===== Data to examine =====

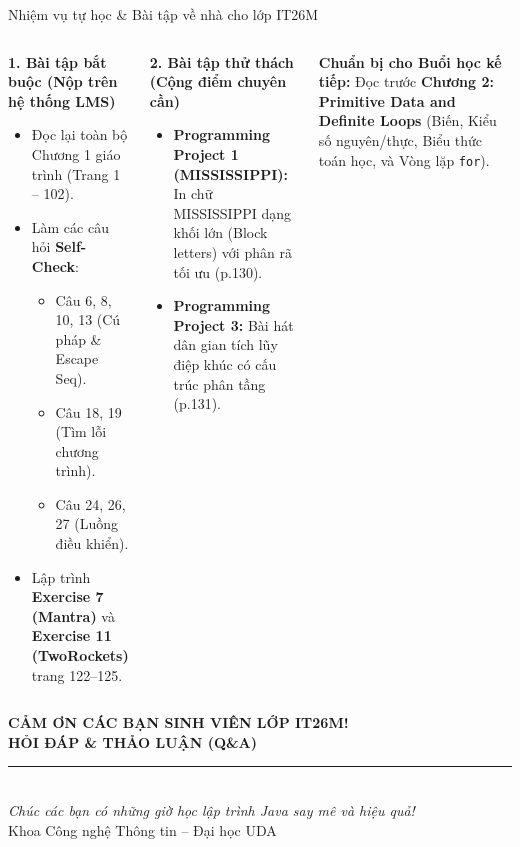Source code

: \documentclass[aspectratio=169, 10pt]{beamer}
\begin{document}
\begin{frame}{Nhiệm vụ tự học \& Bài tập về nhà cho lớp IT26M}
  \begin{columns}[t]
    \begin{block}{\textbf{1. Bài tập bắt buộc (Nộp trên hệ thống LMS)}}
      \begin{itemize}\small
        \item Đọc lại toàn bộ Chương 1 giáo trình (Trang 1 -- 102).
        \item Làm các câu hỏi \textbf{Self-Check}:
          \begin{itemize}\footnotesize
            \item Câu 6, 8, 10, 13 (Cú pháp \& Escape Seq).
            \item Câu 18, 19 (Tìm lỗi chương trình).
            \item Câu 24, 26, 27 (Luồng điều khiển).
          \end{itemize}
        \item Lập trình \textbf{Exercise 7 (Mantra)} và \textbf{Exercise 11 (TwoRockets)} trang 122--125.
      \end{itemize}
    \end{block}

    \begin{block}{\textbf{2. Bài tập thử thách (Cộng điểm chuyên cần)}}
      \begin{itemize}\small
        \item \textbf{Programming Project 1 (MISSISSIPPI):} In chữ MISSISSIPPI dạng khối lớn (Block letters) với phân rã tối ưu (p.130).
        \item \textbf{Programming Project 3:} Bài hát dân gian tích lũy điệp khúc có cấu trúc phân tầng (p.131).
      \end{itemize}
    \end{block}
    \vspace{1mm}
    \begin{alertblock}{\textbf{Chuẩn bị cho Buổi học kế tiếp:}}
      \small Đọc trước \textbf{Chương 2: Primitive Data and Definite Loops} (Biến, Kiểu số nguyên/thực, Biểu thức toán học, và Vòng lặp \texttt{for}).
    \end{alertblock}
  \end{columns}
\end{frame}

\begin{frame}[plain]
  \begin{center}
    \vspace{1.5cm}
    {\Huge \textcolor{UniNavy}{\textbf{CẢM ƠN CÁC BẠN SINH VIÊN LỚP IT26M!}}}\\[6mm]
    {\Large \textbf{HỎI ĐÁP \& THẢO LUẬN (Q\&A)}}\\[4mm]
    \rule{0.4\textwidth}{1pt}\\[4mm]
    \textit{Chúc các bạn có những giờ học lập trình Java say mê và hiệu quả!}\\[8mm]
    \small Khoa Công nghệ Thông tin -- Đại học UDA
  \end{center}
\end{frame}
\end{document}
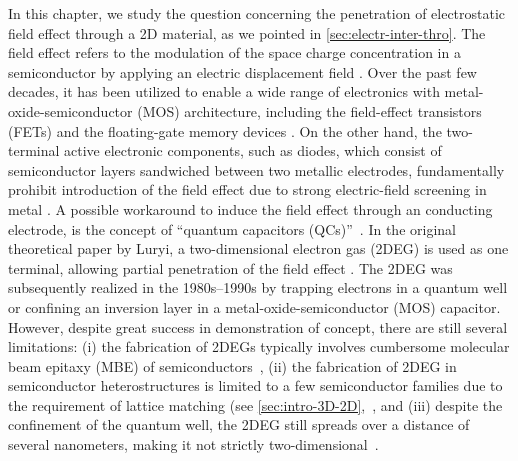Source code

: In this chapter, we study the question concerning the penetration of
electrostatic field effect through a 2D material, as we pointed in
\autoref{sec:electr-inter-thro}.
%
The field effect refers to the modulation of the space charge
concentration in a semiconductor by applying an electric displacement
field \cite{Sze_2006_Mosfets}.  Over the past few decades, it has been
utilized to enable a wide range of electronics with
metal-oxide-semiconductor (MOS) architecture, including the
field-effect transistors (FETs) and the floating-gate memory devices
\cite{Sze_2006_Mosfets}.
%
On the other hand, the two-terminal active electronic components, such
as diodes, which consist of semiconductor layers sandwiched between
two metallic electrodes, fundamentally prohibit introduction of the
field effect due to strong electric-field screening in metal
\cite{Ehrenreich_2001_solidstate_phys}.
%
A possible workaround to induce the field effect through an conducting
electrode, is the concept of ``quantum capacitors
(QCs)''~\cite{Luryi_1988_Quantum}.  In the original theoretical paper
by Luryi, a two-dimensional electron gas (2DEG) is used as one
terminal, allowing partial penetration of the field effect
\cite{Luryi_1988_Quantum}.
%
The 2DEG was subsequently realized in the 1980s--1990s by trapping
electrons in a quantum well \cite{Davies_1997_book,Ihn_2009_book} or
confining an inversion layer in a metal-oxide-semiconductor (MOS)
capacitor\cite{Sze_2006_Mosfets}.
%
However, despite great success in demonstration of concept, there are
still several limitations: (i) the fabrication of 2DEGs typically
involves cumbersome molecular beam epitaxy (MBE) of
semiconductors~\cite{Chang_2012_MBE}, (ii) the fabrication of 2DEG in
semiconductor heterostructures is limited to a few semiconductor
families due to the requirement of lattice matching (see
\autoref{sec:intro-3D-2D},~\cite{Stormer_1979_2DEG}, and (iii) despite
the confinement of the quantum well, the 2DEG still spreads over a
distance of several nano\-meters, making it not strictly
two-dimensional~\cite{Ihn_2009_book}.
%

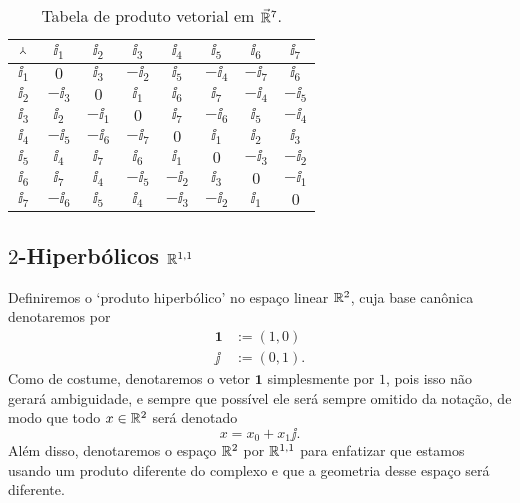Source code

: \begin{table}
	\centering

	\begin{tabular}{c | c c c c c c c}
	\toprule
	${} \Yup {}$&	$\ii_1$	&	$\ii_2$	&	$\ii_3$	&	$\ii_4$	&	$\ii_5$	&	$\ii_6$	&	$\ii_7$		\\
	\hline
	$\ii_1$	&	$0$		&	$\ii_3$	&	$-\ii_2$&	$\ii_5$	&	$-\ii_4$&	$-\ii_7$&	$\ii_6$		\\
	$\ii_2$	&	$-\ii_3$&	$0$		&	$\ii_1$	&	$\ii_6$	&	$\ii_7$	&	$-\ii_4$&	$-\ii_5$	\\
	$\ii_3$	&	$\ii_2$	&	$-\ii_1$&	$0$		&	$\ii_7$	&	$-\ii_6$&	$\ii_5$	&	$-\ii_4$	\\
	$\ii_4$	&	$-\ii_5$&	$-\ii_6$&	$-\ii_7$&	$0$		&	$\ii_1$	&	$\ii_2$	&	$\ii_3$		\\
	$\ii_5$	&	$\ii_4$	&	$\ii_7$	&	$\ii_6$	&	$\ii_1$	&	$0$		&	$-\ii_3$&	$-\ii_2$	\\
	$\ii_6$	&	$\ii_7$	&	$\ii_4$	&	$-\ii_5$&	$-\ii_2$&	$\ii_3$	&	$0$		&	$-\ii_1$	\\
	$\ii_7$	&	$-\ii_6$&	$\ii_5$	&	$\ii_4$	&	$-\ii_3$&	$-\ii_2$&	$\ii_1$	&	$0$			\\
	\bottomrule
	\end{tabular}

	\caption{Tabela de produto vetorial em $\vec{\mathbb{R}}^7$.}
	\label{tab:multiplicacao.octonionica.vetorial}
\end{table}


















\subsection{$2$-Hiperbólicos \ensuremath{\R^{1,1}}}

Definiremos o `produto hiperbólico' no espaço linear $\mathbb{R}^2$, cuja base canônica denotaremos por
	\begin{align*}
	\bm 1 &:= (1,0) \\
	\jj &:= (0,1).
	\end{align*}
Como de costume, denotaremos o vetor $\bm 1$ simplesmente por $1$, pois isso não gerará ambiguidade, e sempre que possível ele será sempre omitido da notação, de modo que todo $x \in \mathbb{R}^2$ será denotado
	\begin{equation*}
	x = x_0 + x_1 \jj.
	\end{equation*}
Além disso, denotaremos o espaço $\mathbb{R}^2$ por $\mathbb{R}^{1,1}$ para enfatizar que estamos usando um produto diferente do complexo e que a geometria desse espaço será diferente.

=====
===== Data to examine =====

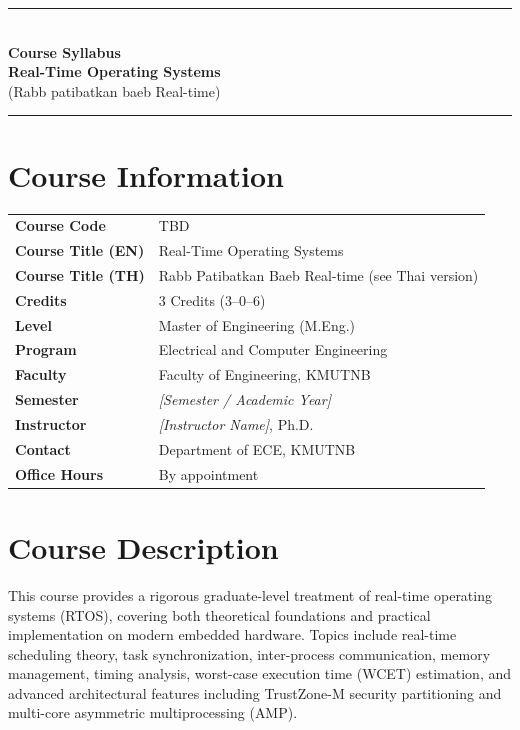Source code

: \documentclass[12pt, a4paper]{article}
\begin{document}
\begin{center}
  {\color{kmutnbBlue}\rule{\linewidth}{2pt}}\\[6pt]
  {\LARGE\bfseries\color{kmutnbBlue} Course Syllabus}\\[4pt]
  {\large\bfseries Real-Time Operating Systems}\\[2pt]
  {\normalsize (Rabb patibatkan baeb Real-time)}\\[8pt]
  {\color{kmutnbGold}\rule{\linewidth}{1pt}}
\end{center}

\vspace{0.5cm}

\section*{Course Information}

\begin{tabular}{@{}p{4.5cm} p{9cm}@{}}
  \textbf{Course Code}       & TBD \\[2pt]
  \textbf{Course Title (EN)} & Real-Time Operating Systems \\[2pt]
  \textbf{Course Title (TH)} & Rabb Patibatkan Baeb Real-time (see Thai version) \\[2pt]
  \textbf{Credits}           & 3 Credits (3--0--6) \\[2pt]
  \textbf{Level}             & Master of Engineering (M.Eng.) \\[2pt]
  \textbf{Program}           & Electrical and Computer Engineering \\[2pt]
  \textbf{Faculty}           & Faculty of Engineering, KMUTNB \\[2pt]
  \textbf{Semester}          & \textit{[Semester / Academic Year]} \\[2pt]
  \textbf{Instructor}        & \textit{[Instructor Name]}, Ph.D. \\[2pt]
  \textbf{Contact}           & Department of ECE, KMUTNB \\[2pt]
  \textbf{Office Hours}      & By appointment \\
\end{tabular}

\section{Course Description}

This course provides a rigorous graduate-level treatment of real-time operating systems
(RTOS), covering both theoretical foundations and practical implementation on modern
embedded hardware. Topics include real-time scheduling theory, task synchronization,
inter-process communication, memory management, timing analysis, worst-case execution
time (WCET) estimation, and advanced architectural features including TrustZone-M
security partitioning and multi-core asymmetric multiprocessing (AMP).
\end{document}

=====
===== Data to examine =====

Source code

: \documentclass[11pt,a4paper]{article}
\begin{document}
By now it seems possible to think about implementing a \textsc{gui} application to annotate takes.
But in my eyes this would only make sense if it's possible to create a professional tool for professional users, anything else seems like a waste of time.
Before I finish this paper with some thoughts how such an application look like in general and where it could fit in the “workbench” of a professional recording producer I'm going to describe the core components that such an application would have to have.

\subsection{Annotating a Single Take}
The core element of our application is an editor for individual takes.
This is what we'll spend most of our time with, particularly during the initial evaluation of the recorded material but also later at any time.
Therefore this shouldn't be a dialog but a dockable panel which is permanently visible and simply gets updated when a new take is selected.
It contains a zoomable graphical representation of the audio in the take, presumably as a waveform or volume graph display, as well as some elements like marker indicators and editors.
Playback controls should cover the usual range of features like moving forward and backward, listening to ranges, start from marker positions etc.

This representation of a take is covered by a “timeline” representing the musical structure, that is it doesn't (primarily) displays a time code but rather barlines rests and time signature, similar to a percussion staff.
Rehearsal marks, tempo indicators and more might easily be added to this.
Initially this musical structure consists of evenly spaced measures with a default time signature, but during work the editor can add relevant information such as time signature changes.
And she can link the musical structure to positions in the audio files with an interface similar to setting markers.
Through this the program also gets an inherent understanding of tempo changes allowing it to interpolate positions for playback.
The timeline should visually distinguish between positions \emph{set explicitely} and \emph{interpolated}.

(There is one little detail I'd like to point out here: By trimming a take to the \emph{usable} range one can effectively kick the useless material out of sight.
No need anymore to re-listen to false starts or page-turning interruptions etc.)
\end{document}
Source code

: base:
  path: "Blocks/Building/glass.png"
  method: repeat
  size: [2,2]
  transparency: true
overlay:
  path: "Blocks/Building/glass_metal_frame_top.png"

=====

** Task requirements **
When you have gone through the records above, say how many lines include the word "fabrication", and write nothing besides that number.

** Task answer **
2